--- Extracted data Enclosed Below ---

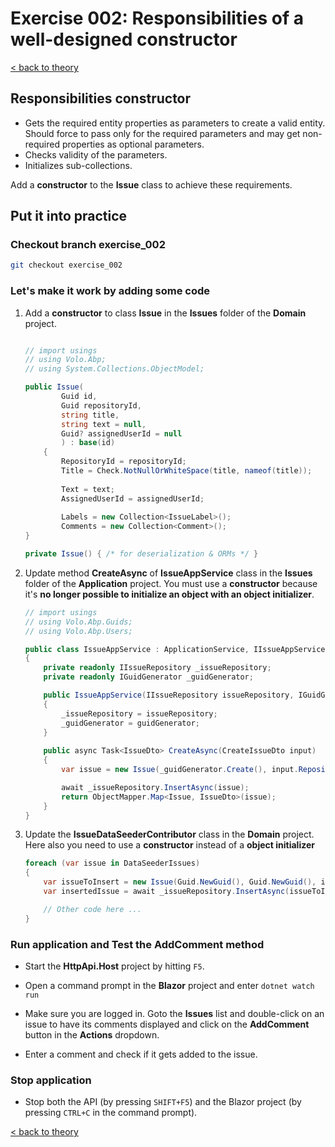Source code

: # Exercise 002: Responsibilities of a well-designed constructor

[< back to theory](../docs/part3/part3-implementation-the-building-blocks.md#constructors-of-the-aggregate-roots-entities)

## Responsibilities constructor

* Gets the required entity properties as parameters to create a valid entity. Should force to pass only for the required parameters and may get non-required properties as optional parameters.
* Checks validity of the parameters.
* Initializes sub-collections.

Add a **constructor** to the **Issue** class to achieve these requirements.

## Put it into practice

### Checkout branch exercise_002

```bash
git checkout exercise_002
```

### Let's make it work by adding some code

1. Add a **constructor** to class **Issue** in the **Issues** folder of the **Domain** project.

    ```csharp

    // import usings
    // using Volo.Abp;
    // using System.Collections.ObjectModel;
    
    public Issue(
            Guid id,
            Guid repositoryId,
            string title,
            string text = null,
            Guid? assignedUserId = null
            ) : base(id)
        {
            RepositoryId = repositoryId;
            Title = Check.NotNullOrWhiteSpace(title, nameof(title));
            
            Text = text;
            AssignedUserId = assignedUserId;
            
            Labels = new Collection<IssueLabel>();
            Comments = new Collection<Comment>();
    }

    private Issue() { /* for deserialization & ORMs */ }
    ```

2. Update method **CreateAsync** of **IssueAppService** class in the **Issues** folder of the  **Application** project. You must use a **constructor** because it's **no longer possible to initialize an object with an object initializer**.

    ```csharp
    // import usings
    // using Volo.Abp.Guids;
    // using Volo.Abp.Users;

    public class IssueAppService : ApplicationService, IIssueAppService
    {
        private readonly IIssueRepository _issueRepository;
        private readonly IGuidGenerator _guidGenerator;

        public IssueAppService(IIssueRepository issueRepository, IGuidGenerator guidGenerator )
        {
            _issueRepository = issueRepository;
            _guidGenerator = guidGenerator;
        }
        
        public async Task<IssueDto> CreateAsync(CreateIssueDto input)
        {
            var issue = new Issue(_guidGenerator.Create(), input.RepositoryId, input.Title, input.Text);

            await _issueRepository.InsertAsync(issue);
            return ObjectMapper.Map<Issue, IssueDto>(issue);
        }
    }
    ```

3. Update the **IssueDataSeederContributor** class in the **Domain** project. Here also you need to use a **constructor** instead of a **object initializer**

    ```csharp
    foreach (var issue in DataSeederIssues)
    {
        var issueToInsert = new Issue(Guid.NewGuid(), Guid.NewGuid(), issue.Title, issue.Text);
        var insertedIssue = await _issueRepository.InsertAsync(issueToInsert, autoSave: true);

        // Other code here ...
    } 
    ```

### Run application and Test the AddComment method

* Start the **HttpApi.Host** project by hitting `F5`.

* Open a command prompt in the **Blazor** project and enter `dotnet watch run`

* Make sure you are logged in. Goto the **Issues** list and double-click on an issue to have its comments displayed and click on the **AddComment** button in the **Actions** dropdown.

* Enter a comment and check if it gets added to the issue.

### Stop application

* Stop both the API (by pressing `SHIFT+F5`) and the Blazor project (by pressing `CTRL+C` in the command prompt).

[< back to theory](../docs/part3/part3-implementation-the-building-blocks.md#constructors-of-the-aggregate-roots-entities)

--- End of Enclosed Extracted data ---

An exact copy of the entries above is needed, with the pictures removed.

Source code

: # Exercise 002: Responsibilities of a well-designed constructor

[< back to theory](../docs/part3/part3-implementation-the-building-blocks.md#constructors-of-the-aggregate-roots-entities)

## Responsibilities constructor

* Gets the required entity properties as parameters to create a valid entity. Should force to pass only for the required parameters and may get non-required properties as optional parameters.
* Checks validity of the parameters.
* Initializes sub-collections.

Add a **constructor** to the **Issue** class to achieve these requirements.

## Put it into practice

### Checkout branch exercise_002

```bash
git checkout exercise_002
```

### Let's make it work by adding some code

1. Add a **constructor** to class **Issue** in the **Issues** folder of the **Domain** project.

    ```csharp

    // import usings
    // using Volo.Abp;
    // using System.Collections.ObjectModel;
    
    public Issue(
            Guid id,
            Guid repositoryId,
            string title,
            string text = null,
            Guid? assignedUserId = null
            ) : base(id)
        {
            RepositoryId = repositoryId;
            Title = Check.NotNullOrWhiteSpace(title, nameof(title));
            
            Text = text;
            AssignedUserId = assignedUserId;
            
            Labels = new Collection<IssueLabel>();
            Comments = new Collection<Comment>();
    }

    private Issue() { /* for deserialization & ORMs */ }
    ```

2. Update method **CreateAsync** of **IssueAppService** class in the **Issues** folder of the  **Application** project. You must use a **constructor** because it's **no longer possible to initialize an object with an object initializer**.

    ```csharp
    // import usings
    // using Volo.Abp.Guids;
    // using Volo.Abp.Users;

    public class IssueAppService : ApplicationService, IIssueAppService
    {
        private readonly IIssueRepository _issueRepository;
        private readonly IGuidGenerator _guidGenerator;

        public IssueAppService(IIssueRepository issueRepository, IGuidGenerator guidGenerator )
        {
            _issueRepository = issueRepository;
            _guidGenerator = guidGenerator;
        }
        
        public async Task<IssueDto> CreateAsync(CreateIssueDto input)
        {
            var issue = new Issue(_guidGenerator.Create(), input.RepositoryId, input.Title, input.Text);

            await _issueRepository.InsertAsync(issue);
            return ObjectMapper.Map<Issue, IssueDto>(issue);
        }
    }
    ```

3. Update the **IssueDataSeederContributor** class in the **Domain** project. Here also you need to use a **constructor** instead of a **object initializer**

    ```csharp
    foreach (var issue in DataSeederIssues)
    {
        var issueToInsert = new Issue(Guid.NewGuid(), Guid.NewGuid(), issue.Title, issue.Text);
        var insertedIssue = await _issueRepository.InsertAsync(issueToInsert, autoSave: true);

        // Other code here ...
    } 
    ```

### Run application and Test the AddComment method

* Start the **HttpApi.Host** project by hitting `F5`.

* Open a command prompt in the **Blazor** project and enter `dotnet watch run`

* Make sure you are logged in. Goto the **Issues** list and double-click on an issue to have its comments displayed and click on the **AddComment** button in the **Actions** dropdown.

* Enter a comment and check if it gets added to the issue.

### Stop application

* Stop both the API (by pressing `SHIFT+F5`) and the Blazor project (by pressing `CTRL+C` in the command prompt).

[< back to theory](../docs/part3/part3-implementation-the-building-blocks.md#constructors-of-the-aggregate-roots-entities)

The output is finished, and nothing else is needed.